Infrastructure Week - Day 3: Are We Down?
Are We Down?
So far we’ve looked at a relatively sizable fleet of machines scattered across a number of different providers, technologies, and management styles. We’ve then looked at the myriad of services that were running on top of the fleet and the tools used to deploy and maintain those services. At its heart, Void is a large distributed system with many parts working in concert to provide the set of features that end users and maintainers engage with.
Like any machine, Void’s infrastructure has wear items, parts that require replacement, and components that break unexpectedly. When this happens we need to identify the problem, determine the cause, formulate a plan to return to service, and execute a set of workflows to either permanently resolve the issue, or temporarily bypass a problem to buy time while we work on a more permanent fix.
Lets go through the different systems and services that allow us to work out what’s gone wrong, or what’s still going right. We can broadly divide these systems into two kinds of monitoring solutions. In the first category we have logs. Logs are easy to understand conceptually because they exist all around us on every system. Metrics are a bit more abstract, and usually measure specific quantifiable qualities of a system or service. Void makes use of both Logs and Metrics to determine how the fleet is operating.
Metrics quantify some part of a system. You can think of metrics as a wall of gauges and charts that measure how a system works, similarly to the dashboard of a car that provides information about the speed of the vehicle, the rotational speed of the engine, and the coolant temperature and fuel levels. In Void’s case, metrics refers to quantities like available disk space, number of requests per minute to a webserver, time spent processing a mirror sync and other similar items.
We collect these metrics to a central point on a dedicated machine using Prometheus, which is a widely adopted metrics monitoring system. Prometheus “scrapes” all our various sources of metrics by downloading data from them over HTTP, parsing it, and adding it to a time-series database. From this database we can then query for how a metric has changed over time in addition to whatever its current value is. This is on the surface not that interesting, but it turns out to be extremely useful since it allows checking how a value has changed over time. Humans turn out to be really good at pattern recognition, but machines are still better and we can have Prometheus predict trend lines, compute rates and compare them, and line up a bunch of different metrics onto the same graph so we can compare what different values were reading at the same time.
The metrics that Prometheus fetches come from programs that are collectively referred to as exporters. These exporters export the status information of the system they integrate with. Lets look at the individual exporters that Void uses and some examples of the metrics they provide.
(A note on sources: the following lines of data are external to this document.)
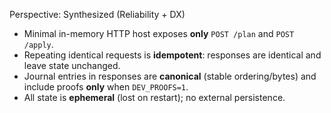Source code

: Perspective: Synthesized (Reliability + DX)

- Minimal in-memory HTTP host exposes **only** `POST /plan` and `POST /apply`.
- Repeating identical requests is **idempotent**: responses are identical and leave state unchanged.
- Journal entries in responses are **canonical** (stable ordering/bytes) and include proofs **only** when `DEV_PROOFS=1`.
- All state is **ephemeral** (lost on restart); no external persistence.

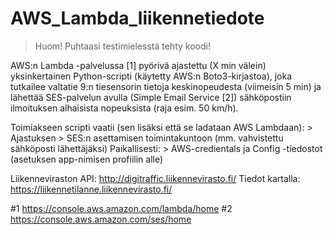 # AWS_Lambda_liikennetiedote

> Huom! Puhtaasi testimielesstä tehty koodi! 

AWS:n Lambda -palvelussa [1] pyörivä ajastettu (X min välein) yksinkertainen Python-scripti
(käytetty AWS:n Boto3-kirjastoa), joka tutkailee valtatie 9:n tiesensorin tietoja keskinopeudesta (viimeisin 5 min)
ja lähettää SES-palvelun avulla (Simple Email Service [2]) sähköpostiin ilmoituksen alhaisista nopeuksista (raja esim. 50 km/h).

Toimiakseen scripti vaatii (sen lisäksi että se ladataan AWS Lambdaan):
    > Ajastuksen
    > SES:n asettamisen toimintakuntoon (mm. vahvistettu sähköposti lähettäjäksi)
Paikallisesti:
    > AWS-credientals ja Config -tiedostot (asetuksen app-nimisen profiilin alle)


Liikenneviraston API: 
http://digitraffic.liikennevirasto.fi/
Tiedot kartalla: https://liikennetilanne.liikennevirasto.fi/

#1 https://console.aws.amazon.com/lambda/home
#2 https://console.aws.amazon.com/ses/home
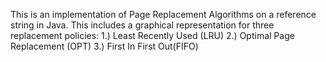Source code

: This is an implementation of Page Replacement Algorithms on a reference string in Java. This includes a graphical representation for three replacement policies: 1.) Least Recently Used (LRU) 2.) Optimal Page Replacement (OPT) 3.) First In First Out(FIFO)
Perhaps the most widely deployed exporter, the
provides information about nodes. In this case a node is a server
somewhere, and the exporter provides a lot of general information
about how the server is performing. Since it is a generic exporter,
we get many many metrics out of it, not all of which apply to the Void
Some of the metrics that are exported include the status of the disk,
memory, cpu and network, as well as more specialized information such
as the number of context switches and various kernel level values from
The SSL Exporter provides information about the various TLS certificates in use across the fleet. It does this by probing the remote services to retrieve the certificate and then extract values from it. Having these values allows us to alert on certificates that are expiring soon and have failed to renew, as well as to ensure that the target sites are reachable at all.
Compiler Cache Exporter
Void’s build farm makes use of
ccache to speed up rebuilds when a
build needs to be stopped and restarted. This is rarely useful
because software has already had a test build by the time it makes it
to our systems. However for large packages such as chromium, Firefox,
and boost where a failure can occur due to an out of space condition
or memory exhaustion. Having the compiler cache statistics allows us
to determine if we’re efficiently using the cache.
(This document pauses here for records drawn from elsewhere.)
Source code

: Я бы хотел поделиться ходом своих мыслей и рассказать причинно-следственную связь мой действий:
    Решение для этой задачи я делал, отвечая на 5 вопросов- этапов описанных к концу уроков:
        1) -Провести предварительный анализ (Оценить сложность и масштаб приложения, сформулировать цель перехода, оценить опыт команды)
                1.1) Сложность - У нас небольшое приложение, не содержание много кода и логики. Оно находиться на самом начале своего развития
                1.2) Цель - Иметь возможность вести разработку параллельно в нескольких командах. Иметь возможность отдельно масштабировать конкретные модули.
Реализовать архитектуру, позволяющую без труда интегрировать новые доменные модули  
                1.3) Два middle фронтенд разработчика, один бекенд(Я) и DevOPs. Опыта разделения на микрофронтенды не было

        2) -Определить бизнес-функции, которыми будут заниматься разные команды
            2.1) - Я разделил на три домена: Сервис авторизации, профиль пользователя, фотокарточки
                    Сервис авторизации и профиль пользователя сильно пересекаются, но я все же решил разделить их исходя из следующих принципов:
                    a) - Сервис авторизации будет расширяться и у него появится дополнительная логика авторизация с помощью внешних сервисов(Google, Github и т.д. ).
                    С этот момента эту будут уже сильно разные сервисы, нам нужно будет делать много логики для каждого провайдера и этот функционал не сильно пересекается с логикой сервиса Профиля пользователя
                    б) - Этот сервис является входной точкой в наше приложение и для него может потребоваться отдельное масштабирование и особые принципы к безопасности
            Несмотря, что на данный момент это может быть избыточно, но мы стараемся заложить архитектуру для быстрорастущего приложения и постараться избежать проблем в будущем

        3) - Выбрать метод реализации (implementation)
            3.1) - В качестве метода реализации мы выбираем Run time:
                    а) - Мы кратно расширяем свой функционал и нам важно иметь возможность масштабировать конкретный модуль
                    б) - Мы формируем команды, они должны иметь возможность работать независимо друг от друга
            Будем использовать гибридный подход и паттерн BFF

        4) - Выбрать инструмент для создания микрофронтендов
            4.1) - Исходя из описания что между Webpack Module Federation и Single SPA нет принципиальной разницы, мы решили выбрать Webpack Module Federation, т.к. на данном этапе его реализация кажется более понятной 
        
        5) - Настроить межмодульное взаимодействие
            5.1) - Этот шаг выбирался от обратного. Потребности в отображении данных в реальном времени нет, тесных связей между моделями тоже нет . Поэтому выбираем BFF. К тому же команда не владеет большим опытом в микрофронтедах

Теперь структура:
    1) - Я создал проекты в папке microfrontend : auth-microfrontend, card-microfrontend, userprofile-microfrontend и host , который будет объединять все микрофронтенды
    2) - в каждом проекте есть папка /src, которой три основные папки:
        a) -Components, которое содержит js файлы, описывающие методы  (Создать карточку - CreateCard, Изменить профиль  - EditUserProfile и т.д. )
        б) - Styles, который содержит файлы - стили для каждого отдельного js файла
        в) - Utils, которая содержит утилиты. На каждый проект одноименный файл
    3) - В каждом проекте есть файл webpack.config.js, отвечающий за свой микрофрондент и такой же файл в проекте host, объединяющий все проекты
The repository exporter is custom software that runs in two different configurations for Void. In the first configuration it checks our internal sync workflows and repository status. The metrics that are reported include the last time a given repository was updated, how long it took to copy from its origin builder to the shadow mirror, and whether or not the repository is currently staging changes or if the data is fully consistent. This status information allows maintainers to quickly and easily check whether a long running build has fully flushed through the system and the repositories are in steady state. It also provides a convenient way for us to catch problems with stuck rsync jobs where the rsync service may have become hung mid-copy.
In the second deployment the repo exporter looks not at Void’s repos, but all of the mirrors. The information gathered in this case is whether the remote repo is still synchronizing with the current repodata or not, and how far behind the origin the remote repo is. The exporter can also work out how long a given mirror takes to sync if the remote mirror has configured timer files in their sync workflow, which can help us to alert a mirror sponsor to an issue at their end.
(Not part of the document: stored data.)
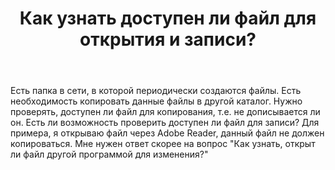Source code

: ﻿---
title: "Как узнать доступен ли файл для открытия и записи?"
se.owner.user_id: 189850
se.owner.display_name: "Александр Пузанов"
se.owner.link: "https://ru.stackoverflow.com/users/189850/%d0%90%d0%bb%d0%b5%d0%ba%d1%81%d0%b0%d0%bd%d0%b4%d1%80-%d0%9f%d1%83%d0%b7%d0%b0%d0%bd%d0%be%d0%b2"
se.link: "https://ru.stackoverflow.com/questions/691071/%d0%9a%d0%b0%d0%ba-%d1%83%d0%b7%d0%bd%d0%b0%d1%82%d1%8c-%d0%b4%d0%be%d1%81%d1%82%d1%83%d0%bf%d0%b5%d0%bd-%d0%bb%d0%b8-%d1%84%d0%b0%d0%b9%d0%bb-%d0%b4%d0%bb%d1%8f-%d0%be%d1%82%d0%ba%d1%80%d1%8b%d1%82%d0%b8%d1%8f-%d0%b8-%d0%b7%d0%b0%d0%bf%d0%b8%d1%81%d0%b8"
se.question_id: 691071
se.post_type: question
se.score: 11
---
<p>Есть папка в сети, в которой периодически создаются файлы. Есть необходимость копировать данные файлы в другой каталог. Нужно проверять, доступен ли файл для копирования, т.е. не дописывается ли он. Есть ли возможность проверить доступен ли файл для записи? Для примера, я открываю файл через Adobe Reader, данный файл не должен копироваться. Мне нужен ответ скорее на вопрос "Как узнать, открыт ли файл другой программой для изменения?"</p>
Logs in Void’s infrastructure are conceptually not unlike the files on
/var/log on a Void system. We have two primary systems that
store and retrieve logs within our fleet.
The build system produces copious amounts of log output that we need to retain effectively forever to be able to look back on if a problem occurs in a more recent version of a package and we want to know if the problem has always been present. Because of this, we use buildbot’s built in log storage to store a large volume of logs on disk with locality to the build servers. These build logs aren’t searchable, nor are they structured. Its just the output of the build workflow and xbps-src’s status messages written to disk.
Service logs are a bit more interesting, since these are logs that come from the broad collection of tasks that run on Nomad and may be themselves entirely ephemeral. The sync processes are a good example of this workflow where the process only exists as long as the copy runs, and then the task goes away, but we still need a way to determine if any faults occurred. To achieve this result, we stream the logs to Loki.
Loki is a complex distributed log processing system which we run in all-in-one mode to reduce its operational overhead. The practical benefit of Loki is that it handles the full text searching and label indexing of our structure log data. Structured logs simply refers to the idea that the logs are more than just raw text, but have some organizational hierarchy such as tags, JSON data, or a similar kind of metadata that enables fast and efficient cataloging of text data.
Using this Data
Just collecting metrics and logs is one thing, actually using it to draw meaningful conclusions about the fleet and what its doing is another. We want to be able to visualize the data, but we also don’t want to have to constantly be watching graphs to determine when something is wrong. We use different systems to access the data depending on whether a human or a machine is going to watch it.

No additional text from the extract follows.